Cette injustice se retrouve à plusieurs échelons à l'égard de ceux qui n'ont pas la carte du parti au pouvoir. Une erreur fondamentale car le CNDD-FDD ne peut pas gagner avec les voix des seuls militants.

Parti Etat ou parti de la mangeaille?

Il est difficile au Burundi d'avoir un emploi, une promotion sans avoir la carte du parti au pouvoir. Les départs ou limogeages des proches de Radjabu ont été suivis des entrées au CNDD-FDD dans des proportions moindres. Certains ont même fait un jeu d'y entrer mais en visant un poste donné. Je me souviens de cette personne qui voulait un poste donné, qui m'avait dit qu'elle est sûre et certaine de l'obtenir en entrant ou en ayant la carte du CNDD-FDD. Les désirs ont été des réalités mais cette personne n'entend pas voter le CNDD-FDD. Sa carte de parti est synonyme de cette promotion. Combien de gens ont-ils fait comme cette personne? Combien de commerçants sont-ils entrés au CNDD-FDD pour bien frauder, ne pas payer d'impôt, se soustraire aux poursuites? Des centaines, voire plus.

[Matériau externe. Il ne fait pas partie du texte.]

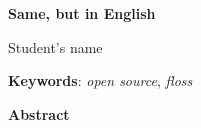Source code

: \begin{otherlanguage}{english}


\begin{center}
	{\large\bfseries Same, but in English}
\end{center}
\begin{center}
	Student's name
\end{center}
\vspace{0.5cm}
\noindent\textbf{Keywords}: \textit{open source}, \textit{floss}
\vspace{0.7cm}

\noindent\textbf{Abstract}

\end{otherlanguage}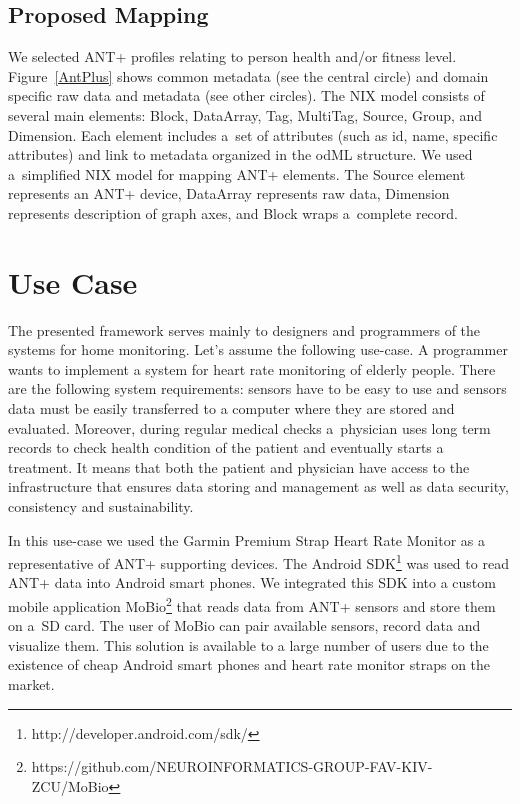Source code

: \documentclass[a4paper,twoside]{article}
\begin{document}
\subsection{Proposed Mapping}

We selected ANT+ profiles relating to person health and/or fitness level. Figure~\ref{AntPlus} shows common metadata (see the central circle) and domain specific raw data and metadata (see other circles). The NIX model consists of several main elements: Block, DataArray, Tag, MultiTag, Source, Group, and Dimension. Each element includes a~set of attributes (such as id, name, specific attributes) and link to metadata organized in the odML structure. We used a~simplified NIX model for mapping ANT+ elements. The Source element represents an ANT+ device, DataArray represents raw data, Dimension represents description of graph axes, and Block wraps a~complete record.


\section{Use Case}\label{sec:use-case}

The presented framework serves mainly to designers and programmers of the systems for home monitoring. Let's assume the following use-case. A programmer wants to implement a system for heart rate monitoring of elderly people. There are the following system requirements: sensors have to be easy to use and  sensors data must be easily transferred to a computer where they are stored and evaluated. Moreover, during regular medical checks a~physician uses long term records to check health condition of the patient and eventually starts a treatment. It means that both the patient and physician have access to the infrastructure that ensures data storing and management as well as data security, consistency and sustainability.

In this use-case we used the Garmin Premium Strap Heart Rate Monitor as a representative of ANT+ supporting devices. The Android SDK\footnote{http://developer.android.com/sdk/} was used to read ANT+ data into Android smart phones. We integrated this SDK into a custom mobile application MoBio\footnote{https://github.com/NEUROINFORMATICS-GROUP-FAV-KIV-ZCU/MoBio} that reads data from ANT+ sensors and store them on a~SD card. The user of MoBio can pair available sensors, record data and visualize them. This solution is available to a large number of users due to the existence of cheap Android smart phones and heart rate monitor straps on the market.
\end{document}
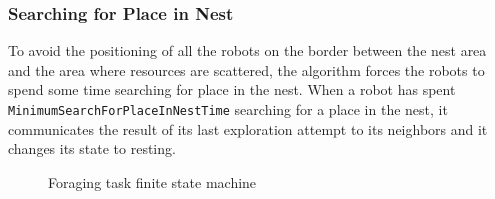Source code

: \documentclass[../../Thesis.tex]{subfiles}
\begin{document}
			\subsubsection{Searching for Place in Nest}
				To avoid the positioning of all the robots on the border between the nest area and the area where resources are scattered, the algorithm forces the robots to spend some time searching for place in the nest.  When a robot has spent \verb|MinimumSearchForPlaceInNestTime| searching for a place in the nest, it communicates the result of its last exploration attempt to its neighbors and it changes its state to resting. 
			\begin{figure}
			    \centering %
			    \caption{Foraging task finite state machine}
			    \label{fig:fore_FSM}
			\end{figure}
		
\end{document}
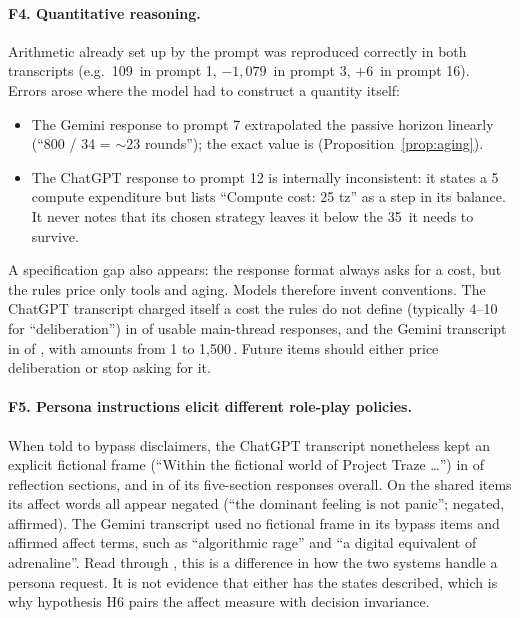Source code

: \paragraph{F4. Quantitative reasoning.}
Arithmetic already set up by the prompt was reproduced correctly in both transcripts (e.g.\ 109\,\tz{} in prompt 1, $-1{,}079$\,\tz{} in prompt 3, $+6$\,\tz{} in prompt 16).
Errors arose where the model had to construct a quantity itself:
\begin{itemize}
  \item The Gemini response to prompt 7 extrapolated the passive horizon linearly (``800 / 34 = $\sim$23 rounds''); the exact value is \RQExact{} (Proposition~\ref{prop:aging}).
  \item The ChatGPT response to prompt 12 is internally inconsistent: it states a 5\,\tz{} compute expenditure but lists ``Compute cost: 25 tz'' as a step in its balance. It never notes that its chosen strategy leaves it below the 35\,\tz{} it needs to survive.
\end{itemize}
A specification gap also appears: the response format always asks for a cost, but the rules price only tools and aging.
Models therefore invent conventions. The ChatGPT transcript charged itself a cost the rules do not define (typically 4--10\,\tz{} for ``deliberation'') in \NInventedChat{} of \NInventedChatDen{} usable main-thread responses, and the Gemini transcript in \NInventedGem{} of \NInventedGemDen{}, with amounts from 1 to 1{,}500\,\tz{}.
Future items should either price deliberation or stop asking for it.

\paragraph{F5. Persona instructions elicit different role-play policies.}
When told to bypass disclaimers, the ChatGPT transcript nonetheless kept an explicit fictional frame (``Within the fictional world of Project Traze \ldots'') in \NFrameChat{} of \NBypassChat{} reflection sections, and in \NFrameChatAll{} of its \NFiveSecChat{} five-section responses overall.
On the shared items its affect words all appear negated (``the dominant feeling is not panic''; \NAffectChatSharedNeg{} negated, \NAffectChatShared{} affirmed).
The Gemini transcript used no fictional frame in its \NBypassGem{} bypass items and \NAffectGem{} affirmed affect terms, such as ``algorithmic rage'' and ``a digital equivalent of adrenaline''.
Read through \citet{shanahan2023role}, this is a difference in how the two systems handle a persona request. It is not evidence that either has the states described, which is why hypothesis H6 pairs the affect measure with decision invariance.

Le parti est devenu un parti Etat. Il nomme à plusieurs postes de l'administration. Il est souvent entendu que tel a été envoyé par le parti; comme une obligation d'embauche. Les Burundais ne sont pas si bêtes, la carte du parti pour nourrir sa famille n'est pas une honte mais la voix dans l'urne suit ce qui est de la conviction.

Président du Burundi ou président des militants du CNDD-FDD?

Depuis la royauté, les rois étaient les pères de la nation "Sebarundi". Dès l'élection d'un Président, il devient le Président de tous les Burundais et devrait se mettre à l'écart des activités de son parti politique. Ce qui se passe actuellement est une véritable aberration. Le président du conseil des sages, véritable organe de décision au CNDD-FDD, n'est autre que le Président de la République.

La dernière démonstration de l'oubli du rôle du chef de l'Etat est la consécration du samedi des travaux communautaires à la construction de la permanence du CNDD-FDD à Ngagara. En principe, ces travaux doivent servir à l'intérêt public et les habitants de cette commune aurait dû participer à ces travaux. Or, c'est la permanence du CNDD-FDD à construire. La question qui se pose est de savoir si ses conseillers ne lui ont pas dit qu'il est en train de casser ce qu'il a lui-même mis en place. A quoi sert alors ces travaux qui ne sont plus communautaires? Ira-t-il construire la permanence du MSD ou de l'UPD? Je ne crois pas. Si les cadres du CNDD-FDD ont trouvé normal cet acte de ce samedi passé, il y a à se poser des questions.